このサハリン2についてプーチン大統領が無償で譲渡するよう命じる大統領令に署名し事実上、ロシアの支配下に置かれることになりました。
これによって日本からサハリン2に参加している三井物産や三菱商事は今後、運営の枠組みから排除される可能性が出てきています。
サハリン2 無償譲渡の危機!ロシア プーチン氏が大統領令
かつて日本が統治し、樺太と呼ばれたサハリン。
その後、ロシアのもと押し進められたのが石油や天然ガスを開発するサハリン2プロジェクトです。
麻生総理(2009年当時)

サハリン2は日本・ロシア・イギリス・オランダ、国際的な国々の枠組みで進められた歴史的なエネルギー事業である。
サハリン2は現在ロシア国営のガスプロムのほか、三菱商事と三井物産も参加する日本にとっても重要なプロジェクト。
ロシア発のLNG(液化天然ガス)で生産能力は年間960万トンに上り、その6割ほどが権益を持つ日本に輸出されています。
これまでプーチン大統領も期待を寄せていました。
プーチン大統領

エネルギー分野でもロシアのガスプロムや三井と三菱がサハリン2のLNGプロジェクトで参加している。
しかし、6月30日にプーチン大統領は突如サハリン2を政府が新たに設立するロシア企業に無償で譲渡することを命じる大統領令に署名したのです。
寝耳に水の日本政府は…
岸田総理

大統領令に基づき契約内容がどのようなものを求められるのか、これについて注視しなければならない。
三井物産や三菱商事もサハリン2を運営することになるロシア政府の新会社に株主として参加が可能。
ただ新会社に参加しない場合、日本の商社はサハリン2への関与を失うことになります。
大統領令には会社の設立から1ヵ月以内に株式所得に同意するかを通知する必要があると記載されていますが…
三菱商事関係者

経済制裁はするが配当は得たい。
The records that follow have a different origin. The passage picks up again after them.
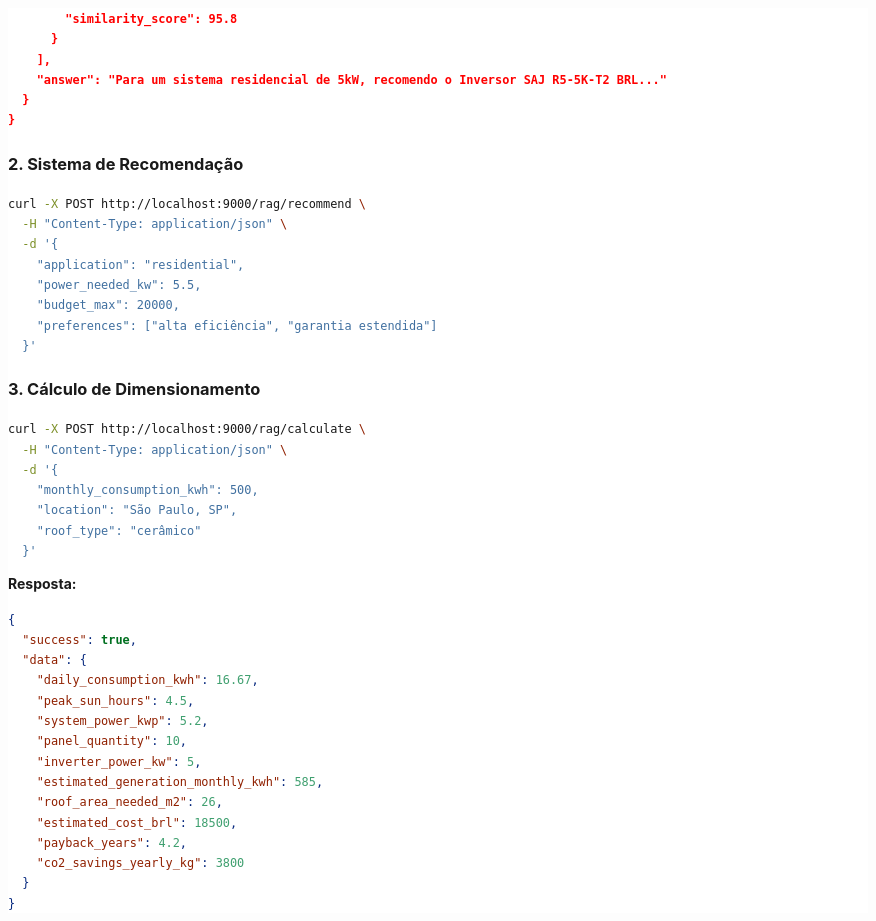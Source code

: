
 ```json
        "similarity_score": 95.8
      }
    ],
    "answer": "Para um sistema residencial de 5kW, recomendo o Inversor SAJ R5-5K-T2 BRL..."
  }
}
```

### 2. Sistema de Recomendação

```bash
curl -X POST http://localhost:9000/rag/recommend \
  -H "Content-Type: application/json" \
  -d '{
    "application": "residential",
    "power_needed_kw": 5.5,
    "budget_max": 20000,
    "preferences": ["alta eficiência", "garantia estendida"]
  }'
```

### 3. Cálculo de Dimensionamento

```bash
curl -X POST http://localhost:9000/rag/calculate \
  -H "Content-Type: application/json" \
  -d '{
    "monthly_consumption_kwh": 500,
    "location": "São Paulo, SP",
    "roof_type": "cerâmico"
  }'
```

**Resposta:**

```json
{
  "success": true,
  "data": {
    "daily_consumption_kwh": 16.67,
    "peak_sun_hours": 4.5,
    "system_power_kwp": 5.2,
    "panel_quantity": 10,
    "inverter_power_kw": 5,
    "estimated_generation_monthly_kwh": 585,
    "roof_area_needed_m2": 26,
    "estimated_cost_brl": 18500,
    "payback_years": 4.2,
    "co2_savings_yearly_kg": 3800
  }
}
```


[1]: https://dev3000.ai/ "dev3000 - AI-Powered Debugging & Development Monitoring | Vercel Labs"
[2]: https://github.com/vercel-labs/dev3000 "GitHub - vercel-labs/dev3000: Captures your web app's complete development timeline - server logs, browser events, console messages, network requests, and automatic screenshots - in a unified, timestamped feed for AI debugging."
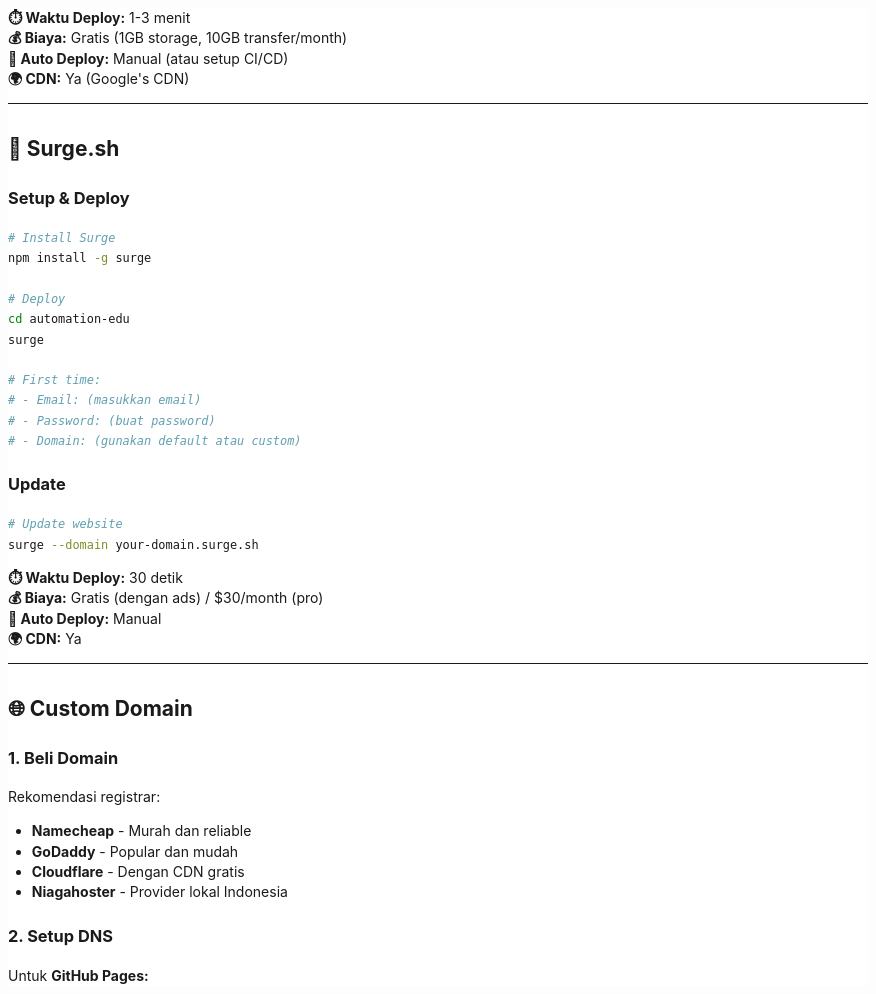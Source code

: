 **⏱️ Waktu Deploy:** 1-3 menit  
**💰 Biaya:** Gratis (1GB storage, 10GB transfer/month)  
**🔄 Auto Deploy:** Manual (atau setup CI/CD)  
**🌍 CDN:** Ya (Google's CDN)

---

## 🌊 Surge.sh

### Setup & Deploy

```bash
# Install Surge
npm install -g surge

# Deploy
cd automation-edu
surge

# First time:
# - Email: (masukkan email)
# - Password: (buat password)
# - Domain: (gunakan default atau custom)
```

### Update

```bash
# Update website
surge --domain your-domain.surge.sh
```

**⏱️ Waktu Deploy:** 30 detik  
**💰 Biaya:** Gratis (dengan ads) / $30/month (pro)  
**🔄 Auto Deploy:** Manual  
**🌍 CDN:** Ya

---

## 🌐 Custom Domain

### 1. Beli Domain

Rekomendasi registrar:

- **Namecheap** - Murah dan reliable
- **GoDaddy** - Popular dan mudah
- **Cloudflare** - Dengan CDN gratis
- **Niagahoster** - Provider lokal Indonesia

### 2. Setup DNS

Untuk **GitHub Pages:**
そういう二枚舌もロシアは分かっている。
実態としては踏み絵を踏ませている。
どっちを選ぶのか、ロシア側が判断を迫って来たということだ。
7月1日の株式市場で三井物産と三菱商事は共に5%以上下落。
サハリン2からLNGを調達している東京ガスも10%近く下落しました。
萩生田経産大臣

今回の大統領によって直ちにサハリン2からLNG輸入ができなくわけではないと思っているが、今後さまざまな不測の事態に備え、万全の対策をとる必要がある。
他の国からの代替調達を進める方針を示した政府。
さらに日本のエネルギー界にも懸念が広がっています。
東京ガス幹部

われわれはマーケットで高額な調達に頼っていくのか、ロシアの新会社と売買契約を結ばざるを得ないのか、その判断を迫られるのかもしれない。
その場合も決して安価な取引にはならないはずだ。